▸ **Task description**:
Search the records for the string "below" and return each line that has it.

----- Records for the exercise

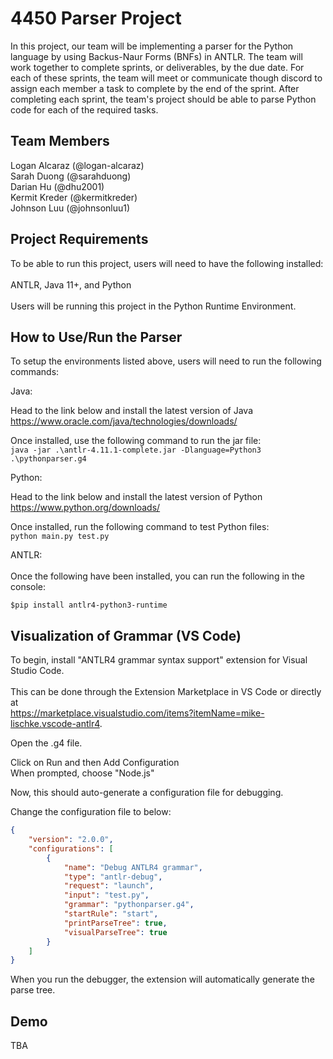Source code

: # 4450 Parser Project

In this project, our team will be implementing a parser for the Python language by using Backus-Naur Forms (BNFs) in ANTLR. The team will work together to complete sprints, or deliverables, by the due date. For each of these sprints, the team will meet or communicate though discord to assign each member a task to complete by the end of the sprint. After completing each sprint, the team's project should be able to parse Python code for each of the required tasks.

## Team Members

Logan Alcaraz (@logan-alcaraz)\
Sarah Duong (@sarahduong)\
Darian Hu (@dhu2001)\
Kermit Kreder (@kermitkreder)\
Johnson Luu (@johnsonluu1)

## Project Requirements

To be able to run this project, users will need to have the following installed:\
\
ANTLR, Java 11+, and Python\
\
Users will be running this project in the Python Runtime Environment.

## How to Use/Run the Parser

To setup the environments listed above, users will need to run the following commands:

Java:

Head to the link below and install the latest version of Java
https://www.oracle.com/java/technologies/downloads/

Once installed, use the following command to run the jar file:
\
```java -jar .\antlr-4.11.1-complete.jar -Dlanguage=Python3 .\pythonparser.g4```

Python:

Head to the link below and install the latest version of Python
https://www.python.org/downloads/

Once installed, run the following command to test Python files:
\
```python main.py test.py```

ANTLR:\
\
Once the following have been installed, you can run the following in the console:

```
$pip install antlr4-python3-runtime
```

## Visualization of Grammar (VS Code)
To begin, install "ANTLR4 grammar syntax support" extension for Visual Studio Code.  
\
This can be done through the Extension Marketplace in VS Code or directly at   
https://marketplace.visualstudio.com/items?itemName=mike-lischke.vscode-antlr4. 

Open the .g4 file.  

Click on Run and then Add Configuration  
When prompted, choose "Node.js"  

Now, this should auto-generate a configuration file for debugging.  

Change the configuration file to below:
```json
{
    "version": "2.0.0",
    "configurations": [
        {
            "name": "Debug ANTLR4 grammar",
            "type": "antlr-debug",
            "request": "launch",
            "input": "test.py",
            "grammar": "pythonparser.g4",
            "startRule": "start",
            "printParseTree": true,
            "visualParseTree": true
        }
    ]
}
```
When you run the debugger, the extension will automatically generate the parse tree.

## Demo

TBA
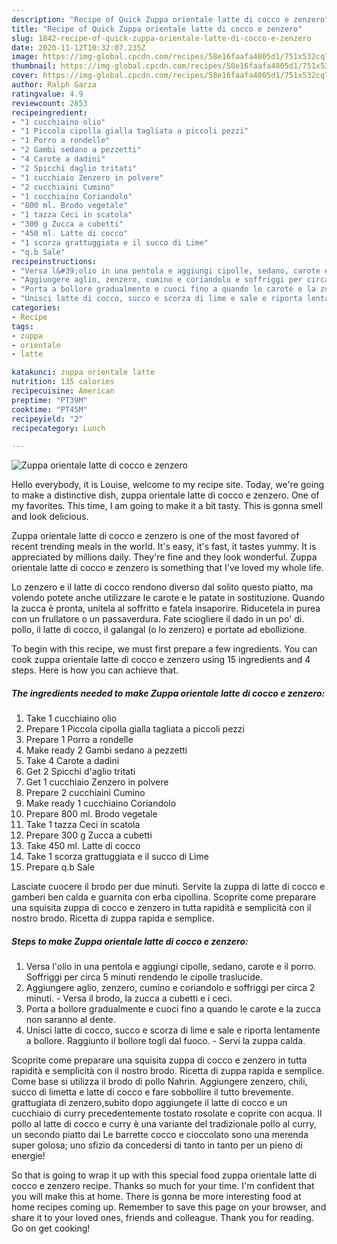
 ```yaml
---
description: "Recipe of Quick Zuppa orientale latte di cocco e zenzero"
title: "Recipe of Quick Zuppa orientale latte di cocco e zenzero"
slug: 1842-recipe-of-quick-zuppa-orientale-latte-di-cocco-e-zenzero
date: 2020-11-12T10:32:07.235Z
image: https://img-global.cpcdn.com/recipes/58e16faafa4805d1/751x532cq70/zuppa-orientale-latte-di-cocco-e-zenzero-recipe-main-photo.jpg
thumbnail: https://img-global.cpcdn.com/recipes/58e16faafa4805d1/751x532cq70/zuppa-orientale-latte-di-cocco-e-zenzero-recipe-main-photo.jpg
cover: https://img-global.cpcdn.com/recipes/58e16faafa4805d1/751x532cq70/zuppa-orientale-latte-di-cocco-e-zenzero-recipe-main-photo.jpg
author: Ralph Garza
ratingvalue: 4.9
reviewcount: 2853
recipeingredient:
- "1 cucchiaino olio"
- "1 Piccola cipolla gialla tagliata a piccoli pezzi"
- "1 Porro a rondelle"
- "2 Gambi sedano a pezzetti"
- "4 Carote a dadini"
- "2 Spicchi daglio tritati"
- "1 cucchiaio Zenzero in polvere"
- "2 cucchiaini Cumino"
- "1 cucchiaino Coriandolo"
- "800 ml. Brodo vegetale"
- "1 tazza Ceci in scatola"
- "300 g Zucca a cubetti"
- "450 ml. Latte di cocco"
- "1 scorza grattuggiata e il succo di Lime"
- "q.b Sale"
recipeinstructions:
- "Versa l&#39;olio in una pentola e aggiungi cipolle, sedano, carote e il porro. Soffriggi per circa 5 minuti rendendo le cipolle traslucide."
- "Aggiungere aglio, zenzero, cumino e coriandolo e soffriggi per circa 2 minuti. Versa il brodo, la zucca a cubetti e i ceci."
- "Porta a bollore gradualmente e cuoci fino a quando le carote e la zucca non saranno al dente."
- "Unisci latte di cocco, succo e scorza di lime e sale e riporta lentamente a bollore. Raggiunto il bollore togli dal fuoco. Servi la zuppa calda."
categories:
- Recipe
tags:
- zuppa
- orientale
- latte

katakunci: zuppa orientale latte 
nutrition: 135 calories
recipecuisine: American
preptime: "PT39M"
cooktime: "PT45M"
recipeyield: "2"
recipecategory: Lunch

---
```



![Zuppa orientale latte di cocco e zenzero](https://img-global.cpcdn.com/recipes/58e16faafa4805d1/751x532cq70/zuppa-orientale-latte-di-cocco-e-zenzero-recipe-main-photo.jpg)

Hello everybody, it is Louise, welcome to my recipe site. Today, we're going to make a distinctive dish, zuppa orientale latte di cocco e zenzero. One of my favorites. This time, I am going to make it a bit tasty. This is gonna smell and look delicious.

Zuppa orientale latte di cocco e zenzero is one of the most favored of recent trending meals in the world. It's easy, it's fast, it tastes yummy. It is appreciated by millions daily. They're fine and they look wonderful. Zuppa orientale latte di cocco e zenzero is something that I've loved my whole life.

Lo zenzero e il latte di cocco rendono diverso dal solito questo piatto, ma volendo potete anche utilizzare le carote e le patate in sostituzione. Quando la zucca è pronta, unitela al soffritto e fatela insaporire. Riducetela in purea con un frullatore o un passaverdura. Fate sciogliere il dado in un po&#39; di. pollo, il latte di cocco, il galangal (o lo zenzero) e portate ad ebollizione.


To begin with this recipe, we must first prepare a few ingredients. You can cook zuppa orientale latte di cocco e zenzero using 15 ingredients and 4 steps. Here is how you can achieve that.

<!--inarticleads1-->

##### The ingredients needed to make Zuppa orientale latte di cocco e zenzero:

1. Take 1 cucchiaino olio
1. Prepare 1 Piccola cipolla gialla tagliata a piccoli pezzi
1. Prepare 1 Porro a rondelle
1. Make ready 2 Gambi sedano a pezzetti
1. Take 4 Carote a dadini
1. Get 2 Spicchi d&#39;aglio tritati
1. Get 1 cucchiaio Zenzero in polvere
1. Prepare 2 cucchiaini Cumino
1. Make ready 1 cucchiaino Coriandolo
1. Prepare 800 ml. Brodo vegetale
1. Take 1 tazza Ceci in scatola
1. Prepare 300 g Zucca a cubetti
1. Take 450 ml. Latte di cocco
1. Take 1 scorza grattuggiata e il succo di Lime
1. Prepare q.b Sale


Lasciate cuocere il brodo per due minuti. Servite la zuppa di latte di cocco e gamberi ben calda e guarnita con erba cipollina. Scoprite come preparare una squisita zuppa di cocco e zenzero in tutta rapidità e semplicità con il nostro brodo. Ricetta di zuppa rapida e semplice. 

<!--inarticleads2-->

##### Steps to make Zuppa orientale latte di cocco e zenzero:

1. Versa l&#39;olio in una pentola e aggiungi cipolle, sedano, carote e il porro. Soffriggi per circa 5 minuti rendendo le cipolle traslucide.
1. Aggiungere aglio, zenzero, cumino e coriandolo e soffriggi per circa 2 minuti. - Versa il brodo, la zucca a cubetti e i ceci.
1. Porta a bollore gradualmente e cuoci fino a quando le carote e la zucca non saranno al dente.
1. Unisci latte di cocco, succo e scorza di lime e sale e riporta lentamente a bollore. Raggiunto il bollore togli dal fuoco. - Servi la zuppa calda.


Scoprite come preparare una squisita zuppa di cocco e zenzero in tutta rapidità e semplicità con il nostro brodo. Ricetta di zuppa rapida e semplice. Come base si utilizza il brodo di pollo Nahrin. Aggiungere zenzero, chili, succo di limetta e latte di cocco e fare sobbollire il tutto brevemente. grattugiata di zenzero,subito dopo aggiungete il latte di cocco e un cucchiaio di curry precedentemente tostato rosolate e coprite con acqua. Il pollo al latte di cocco e curry è una variante del tradizionale pollo al curry, un secondo piatto dai Le barrette cocco e cioccolato sono una merenda super golosa; uno sfizio da concedersi di tanto in tanto per un pieno di energie! 

So that is going to wrap it up with this special food zuppa orientale latte di cocco e zenzero recipe. Thanks so much for your time. I'm confident that you will make this at home. There is gonna be more interesting food at home recipes coming up. Remember to save this page on your browser, and share it to your loved ones, friends and colleague. Thank you for reading. Go on get cooking!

----------

▸ **Expected answer**:
Head to the link below and install the latest version of Java
Head to the link below and install the latest version of Python
Change the configuration file to below:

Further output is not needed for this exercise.